With reference to FIG. 5A, a "faults" user interface screen (UI)
may be provided by UIM 401 or by agent UIs 134, 165. The screen may
include a list of faults identified 513 at the site (e.g., SA 450,
SDS 400). A user may be able to scroll through the list using user
interface elements 514, and may be able to modify the list using
additional user interface elements 515. Each identified fault in
the fault list 513 may have associated with it a number of fault
parameters 511. Examples of such fault parameters include: fault
name; fault source type; fault type; fault sub-type; fault
description; etc. (see 519). A user may be able to modify
parameters associated with an identified fault using user interface
elements 512. Additionally, a user may be able to view an "actions"
UI and a "rules" UI using user interface elements 520 and 530,
respectively.
[0058] With reference to FIG. 5B, an "actions" UI may be provided
by UIM 401 or by agent UIs 134, 165. The screen may include a list
of actions identified or performed 523 at the site (e.g., SA 450,
SDS 400). A user may be able to scroll through the list using user
interface elements 524, and may be able to modify the list using
additional user interface elements 525. Each identified action in
the action list 523 may have associated with it a number of action
parameters 521. Examples of such action parameters include: action
name; remedy action; action sub-type; action timeout time
remaining; filename; file output; file static parameters; file
dynamic parameters; etc. (see 529). A user may be able to modify
parameters associated with an identified action using user
interface elements 522. Additionally, a user may be able to view a
"faults" UI and a "rules" UI using user interface elements 510 and
530, respectively.
[0059] With reference to FIG. 5C, a "rules" UI may be provided by
UIM 401 or by agent UIs 134, 165. The screen may include a list of
rules identified or implemented 534 at the site (e.g., SA 450, SDS
400). A user may be able to scroll through the list using user
interface elements 535. Each identified rule in the rule list 534
may have associated with it a number of rule parameters 531.
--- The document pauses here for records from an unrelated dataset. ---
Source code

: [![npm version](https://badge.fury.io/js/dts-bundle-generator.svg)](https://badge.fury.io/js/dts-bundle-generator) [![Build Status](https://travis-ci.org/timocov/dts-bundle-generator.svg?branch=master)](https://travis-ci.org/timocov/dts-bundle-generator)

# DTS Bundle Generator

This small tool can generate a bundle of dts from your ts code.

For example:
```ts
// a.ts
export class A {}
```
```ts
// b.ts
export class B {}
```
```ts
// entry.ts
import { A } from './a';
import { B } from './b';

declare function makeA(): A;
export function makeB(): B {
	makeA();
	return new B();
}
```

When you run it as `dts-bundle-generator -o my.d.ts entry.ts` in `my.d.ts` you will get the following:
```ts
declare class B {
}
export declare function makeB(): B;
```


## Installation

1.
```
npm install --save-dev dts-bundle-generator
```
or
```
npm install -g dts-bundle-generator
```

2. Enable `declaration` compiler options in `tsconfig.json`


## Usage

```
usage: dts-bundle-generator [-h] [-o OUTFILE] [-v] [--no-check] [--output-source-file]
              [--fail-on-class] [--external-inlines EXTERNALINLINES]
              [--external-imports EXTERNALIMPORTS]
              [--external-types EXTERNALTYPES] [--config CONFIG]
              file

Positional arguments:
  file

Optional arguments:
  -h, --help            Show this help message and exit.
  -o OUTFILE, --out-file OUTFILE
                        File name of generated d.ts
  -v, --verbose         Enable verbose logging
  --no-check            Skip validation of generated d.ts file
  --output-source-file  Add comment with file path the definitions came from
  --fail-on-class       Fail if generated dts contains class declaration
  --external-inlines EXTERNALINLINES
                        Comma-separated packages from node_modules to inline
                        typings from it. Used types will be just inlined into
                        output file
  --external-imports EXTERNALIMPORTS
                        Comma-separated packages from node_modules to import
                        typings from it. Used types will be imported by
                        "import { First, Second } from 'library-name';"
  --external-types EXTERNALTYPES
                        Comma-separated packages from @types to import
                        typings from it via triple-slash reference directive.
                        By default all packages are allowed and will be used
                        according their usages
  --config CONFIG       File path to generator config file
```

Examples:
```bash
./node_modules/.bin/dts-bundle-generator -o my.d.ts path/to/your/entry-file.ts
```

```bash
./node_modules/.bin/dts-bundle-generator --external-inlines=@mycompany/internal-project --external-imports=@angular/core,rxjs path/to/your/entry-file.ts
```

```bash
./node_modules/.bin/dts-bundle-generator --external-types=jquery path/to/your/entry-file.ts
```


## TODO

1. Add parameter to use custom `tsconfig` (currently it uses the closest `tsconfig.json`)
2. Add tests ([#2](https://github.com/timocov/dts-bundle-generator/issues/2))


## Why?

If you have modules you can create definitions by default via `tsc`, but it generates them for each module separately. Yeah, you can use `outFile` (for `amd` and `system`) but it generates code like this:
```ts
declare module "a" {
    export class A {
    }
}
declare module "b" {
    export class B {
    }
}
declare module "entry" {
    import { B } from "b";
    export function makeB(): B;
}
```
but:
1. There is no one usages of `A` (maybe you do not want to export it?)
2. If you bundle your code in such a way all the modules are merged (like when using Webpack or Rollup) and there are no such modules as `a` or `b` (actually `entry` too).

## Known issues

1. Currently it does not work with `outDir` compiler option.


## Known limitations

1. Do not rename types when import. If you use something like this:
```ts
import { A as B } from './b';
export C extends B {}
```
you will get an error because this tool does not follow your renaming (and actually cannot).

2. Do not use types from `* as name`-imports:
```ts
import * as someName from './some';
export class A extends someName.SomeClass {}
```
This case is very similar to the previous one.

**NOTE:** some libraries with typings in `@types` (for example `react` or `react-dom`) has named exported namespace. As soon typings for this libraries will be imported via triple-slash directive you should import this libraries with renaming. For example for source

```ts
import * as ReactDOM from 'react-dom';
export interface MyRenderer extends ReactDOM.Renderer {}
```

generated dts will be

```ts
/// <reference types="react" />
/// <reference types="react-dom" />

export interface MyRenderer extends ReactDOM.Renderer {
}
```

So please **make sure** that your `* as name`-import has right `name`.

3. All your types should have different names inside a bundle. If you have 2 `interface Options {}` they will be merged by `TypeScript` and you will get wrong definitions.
Examples of such rule parameters include: fault name; action name;
priority; etc. (see 532). A user may be able to modify parameters
associated with an identified rule using user interface elements
533. Additionally, a user may be able to view a "faults" UI and an
"actions" UI using user interface elements 510 and 520,
respectively.
[0060] FIGS. 6A-C are flowcharts of a fault reporting procedure for
smart service management. With reference to FIG. 6A, in some
embodiments, at step 605, a node (e.g., an end-user device, network
component, distributed process, etc.) may identify a fault or
condition in a process, device, or component. At step 610, the node
may send a notification of the fault or condition to an associated
agent device or process ("agent"). At step 615, the agent may parse
the notification of the fault or the condition. Using data
extracted form the notification, at step 620, the agent may obtain
reporting rules related to the fault or condition from a database.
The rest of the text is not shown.